The value returned by _shuffleBits() is then cast back to a signed integer. Here again, the value doesn't change, rather, it depends whether the resulting value was above or below the where the split between positive and negative numbers happens. Depending on that the int shuffled variable becomes positive or negative.

Finally

return shuffled < 0 ? -shuffled : shuffled;

would make you expect that this function will only ever return positive numbers, but if we were to pass it the smallest possible signed integer

0x8000000000000000000000000000000000000000000000000000000000000000 (-57896044618658097711785492504343953926634992332820282019728792003956564819968)

it will return that very same number, in negative form.

The reason for this is that the positive range does not include that number without a sign. The maximum positive number representable is

0x7fffffffffffffffffffffffffffffffffffffffffffffffffffffffffffffff (+57896044618658097711785492504343953926634992332820282019728792003956564819967)

And as you can see, that is one too low to be able to represent that negative number as a positive one. So when solidity removes the negative sign, it just wraps around and gets back into the negative range again.


Question 8 of 8

How many valid preimages are there if magicNumber == 1?

  • A. 0
  • B. 1
  • C. 2
  • D. 3
Solution

Correct is C.

Working backwards in _convertPreimageToNumber(), for it to return a 1

return shuffled < 0 ? -shuffled : shuffled;

The shuffled value either needs to be -1 or 1. Which is one of either:

0x0000000000000000000000000000000000000000000000000000000000000001 (+1)
0xffffffffffffffffffffffffffffffffffffffffffffffffffffffffffffffff (-1)

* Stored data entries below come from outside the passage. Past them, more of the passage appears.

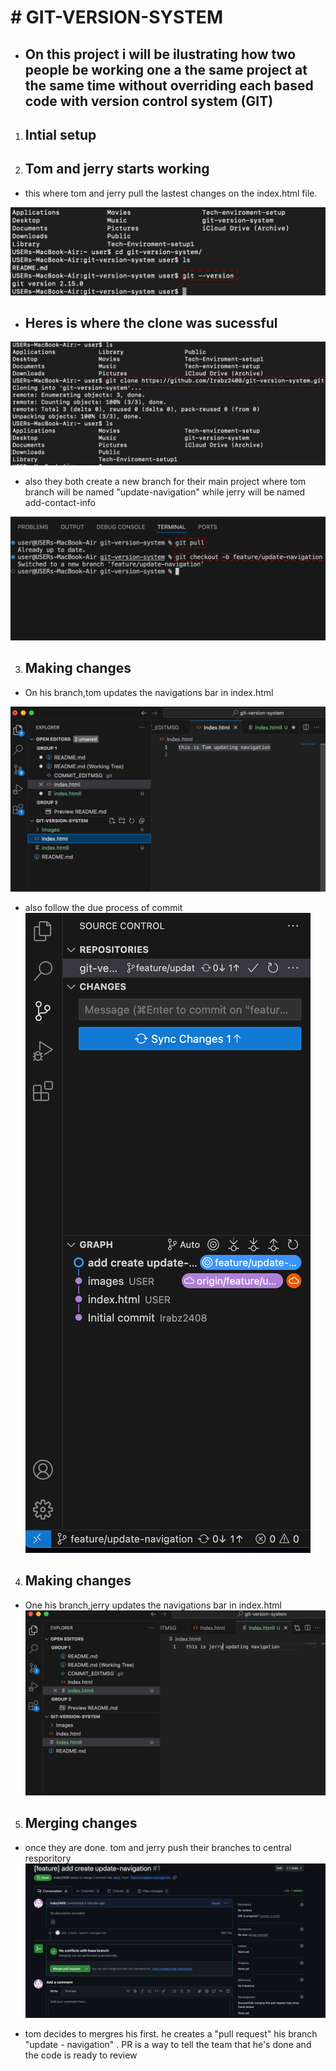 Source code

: # # GIT-VERSION-SYSTEM

* ## On this project i will be ilustrating how two people be working one a the same project at the same time without overriding each based code with version control system (GIT)

1. ## Intial setup 


2. ## Tom and jerry starts working 
* this where tom and jerry pull the lastest changes on the index.html file.


![](./Images/1.%20git%20version.png)

 * ## Heres is where the clone was sucessful

![](./Images/2.%20repo%20clone.png)



* also they both create a new branch for their main project where tom branch will be named "update-navigation" while jerry will be named add-contact-info


![](./Images/3.update-navigation.png)




3. ## Making changes
* On his branch,tom updates the navigations bar in index.html 

![](./Images/tom_branch.png)

* also follow the due process of commit 
![](./Images/8.git_commit.png)

4. ##  Making changes
* One his branch,jerry  updates the navigations bar in index.html 
 ![](./Images/5%20jerry%20input.png
 )


5. ## Merging changes 
* once they are done. tom and jerry push their branches to central resporitory
![](./Images/6.feauture_update_navigation.png)


* tom decides to mergres his first. he creates a "pull request" his branch "update - navigation" . PR is a way to tell the team that he's done and the code is ready to review


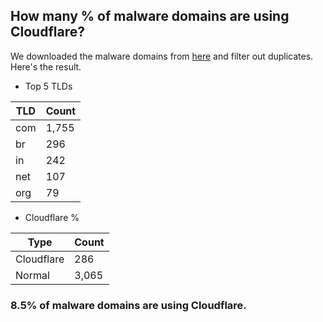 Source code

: ## How many % of malware domains are using Cloudflare?


We downloaded the malware domains from [here](https://urlhaus.abuse.ch) and filter out duplicates.
Here's the result.


[//]: # (start replacement)


- Top 5 TLDs

| TLD | Count |
| --- | --- |
| com | 1,755 |
| br | 296 |
| in | 242 |
| net | 107 |
| org | 79 |


- Cloudflare %

| Type | Count |
| --- | --- |
| Cloudflare | 286 |
| Normal | 3,065 |


### 8.5% of malware domains are using Cloudflare. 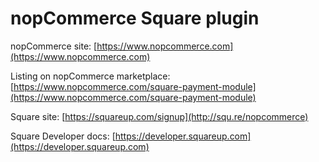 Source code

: ﻿nopCommerce Square plugin
===========

nopCommerce site: [https://www.nopcommerce.com](https://www.nopcommerce.com)

Listing on nopCommerce marketplace: [https://www.nopcommerce.com/square-payment-module](https://www.nopcommerce.com/square-payment-module)

Square site: [https://squareup.com/signup](http://squ.re/nopcommerce)

Square Developer docs: [https://developer.squareup.com](https://developer.squareup.com)
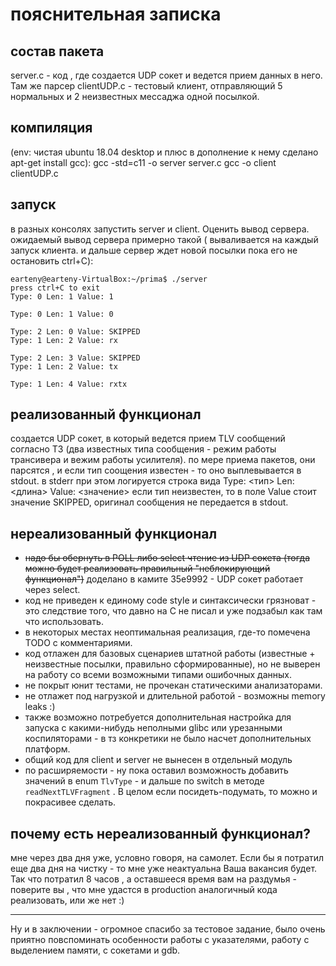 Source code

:# пояснительная записка

## состав пакета
server.c - код , где создается UDP сокет и ведется прием данных в него. Там же парсер
clientUDP.c - тестовый клиент, отправляющий 5 нормальных и 2 неизвестных мессаджа одной посылкой. 

## компиляция
(env:  чистая ubuntu 18.04 desktop и плюс в дополнение к нему сделано apt-get install gcc):
gcc -std=c11 -o server server.c
gcc -o client clientUDP.c

## запуск
в разных консолях запустить server и client. Оценить вывод сервера. ожидаемый вывод сервера примерно такой ( вываливается на каждый запуск клиента. и дальше сервер ждет новой посылки пока его не остановить ctrl+C):

    earteny@earteny-VirtualBox:~/prima$ ./server
    press ctrl+C to exit
    Type: 0 Len: 1 Value: 1
    
    Type: 0 Len: 1 Value: 0
    
    Type: 2 Len: 0 Value: SKIPPED
    Type: 1 Len: 2 Value: rx
    
    Type: 2 Len: 3 Value: SKIPPED
    Type: 1 Len: 2 Value: tx
    
    Type: 1 Len: 4 Value: rxtx
    
    
    
    

## реализованный функционал
создается UDP сокет, в который ведется прием TLV сообщений согласно ТЗ (два известных типа сообщения - режим работы трансивера и вежим работы усилителя).
по мере приема пакетов, они парсятся , и если тип соощения известен - то оно выплевывается в stdout. в stderr при этом логируется строка вида
Type: <тип> Len: <длина> Value: <значение>
если тип неизвестен, то в поле Value стоит значение SKIPPED, оригинал сообщения не передается в stdout.

## нереализованный функционал
- ~~надо бы обернуть в POLL либо select чтение из UDP сокета (тогда можно будет реализовать правильный "неблокирующий функционал")~~ доделано в камите 35e9992 - UDP сокет работает через select.
- код не приведен к единому code style и синтаксически грязноват - это следствие того, что давно на С не писал и уже подзабыл как там что использовать.
- в некоторых местах неоптимальная реализация, где-то помечена TODO с комментариями.
- код отлажен для базовых сценариев штатной работы (известные + неизвестные посылки, правильно сформированные), но не выверен на работу со всеми возможными типами ошибочных данных.
- не покрыт юнит тестами, не прочекан статическими анализаторами.
- не отлажет под нагрузкой и длительной работой - возможны memory leaks :)
- также возможно потребуется дополнительная настройка для запуска с какими-нибудь неполными glibc или урезанными коспиляторами - в тз конкретики не было насчет дополнительных платформ.
- общий код для client и server не вынесен в отдельный модуль
- по расширяемости - ну пока оставил возможность добавить значений в enum `TlvType` - и дальше по switch в методе `readNextTLVFragment` . В целом если посидеть-подумать, то можно и покрасивее сделать. 

## почему есть нереализованный функционал?
мне через два дня уже, условно говоря, на самолет. Если бы я потратил еще два дня на чистку - то мне уже неактуальна Ваша вакансия будет. Так что потратил 8 часов , а оставшееся время вам на раздумья - поверите вы , что мне удастся в production аналогичный кода реализовать, или же нет :) 


------------

Ну и в заключении - огромное спасибо за тестовое задание, было очень приятно повспоминать особенности работы с указателями, работу с выделением памяти, с сокетами и gdb. 
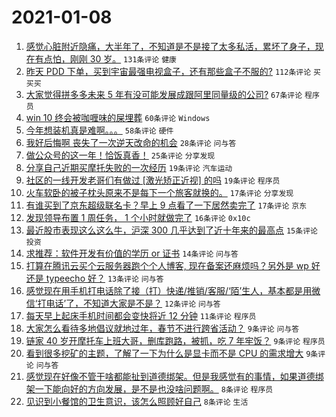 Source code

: # 2021-01-08

1. [感觉心脏附近隐痛，大半年了，不知道是不是接了太多私活，累坏了身子，现在有点怕，刚刚 30 岁。](https://www.v2ex.com/t/742776) `131条评论` `健康`
1. [昨天 PDD 下单，买到宇宙最强电视盒子，还有那些盒子不服的?](https://www.v2ex.com/t/742785) `112条评论` `买买买`
1. [大家觉得拼多多未来 5 年有没可能发展成跟阿里同量级的公司?](https://www.v2ex.com/t/742966) `67条评论` `程序员`
1. [win 10 终会被咖喱味的屎埋葬](https://www.v2ex.com/t/742850) `60条评论` `Windows`
1. [今年想装机真是难啊。。。](https://www.v2ex.com/t/742771) `58条评论` `硬件`
1. [我好后悔啊 丧失了一次逆天改命的机会](https://www.v2ex.com/t/742946) `28条评论` `问与答`
1. [做公众号的这一年！恰饭真香！](https://www.v2ex.com/t/742900) `25条评论` `分享发现`
1. [分享自己近期买摩托失败的一次经历](https://www.v2ex.com/t/743026) `19条评论` `汽车运动`
1. [社区的一线开发老哥们有做过 [激光矫正近视] 的吗](https://www.v2ex.com/t/742764) `19条评论` `程序员`
1. [火车软卧的被子枕头原来不是每下一个旅客就换的。](https://www.v2ex.com/t/743012) `17条评论` `分享发现`
1. [有谁买到了京东超级联名卡？早上 9 点看了一下居然卖完了](https://www.v2ex.com/t/742772) `17条评论` `京东`
1. [发现领导布置 1 周任务， 1 个小时就做完了](https://www.v2ex.com/t/742811) `16条评论` `0x10c`
1. [最近股市表现这么这么牛，沪深 300 几乎达到了近十年来的最高点](https://www.v2ex.com/t/743019) `15条评论` `投资`
1. [求推荐：软件开发有价值的学历 or 证书](https://www.v2ex.com/t/743011) `14条评论` `问与答`
1. [打算在腾讯云买个云服务器跑个个人博客, 现在备案还麻烦吗？另外是 wp 好还是 typeecho 好？](https://www.v2ex.com/t/742925) `13条评论` `问与答`
1. [感觉现在用手机打电话除了接（打）快递/推销/客服/‘陌’生人，基本都是用微信‘打电话’了，不知道大家是不是？](https://www.v2ex.com/t/742807) `12条评论` `问与答`
1. [每天早上起床手机时间都会变快将近 12 分钟](https://www.v2ex.com/t/742996) `11条评论` `程序员`
1. [大家怎么看待多地倡议就地过年，春节不进行跨省活动？](https://www.v2ex.com/t/742967) `9条评论` `问与答`
1. [链家 40 岁开摩托车上班大哥，删库跑路，被抓，吃 7 年牢饭？](https://www.v2ex.com/t/742950) `9条评论` `程序员`
1. [看到很多挖矿的主题，了解了一下为什么是显卡而不是 CPU 的需求增大](https://www.v2ex.com/t/742938) `9条评论` `问与答`
1. [感觉现在好像不管干啥都能扯到道德绑架。但是我感觉有的事情，如果道德绑架一下能向好的方向发展，是不是也没啥问题啊。](https://www.v2ex.com/t/743036) `8条评论` `程序员`
1. [见识到小餐馆的卫生意识，该怎么照顾好自己](https://www.v2ex.com/t/742877) `8条评论` `生活`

The _shuffleBits() function would have no impact on the -1's value, therefore we already know that -1 is one valid preimage for the magic number 1.

But for _shuffleBits() to return +1, the input would need to be that single bit shifted all the way to the right, which is:

0x8000000000000000000000000000000000000000000000000000000000000000

Making this two valid preimages for the magic number 1.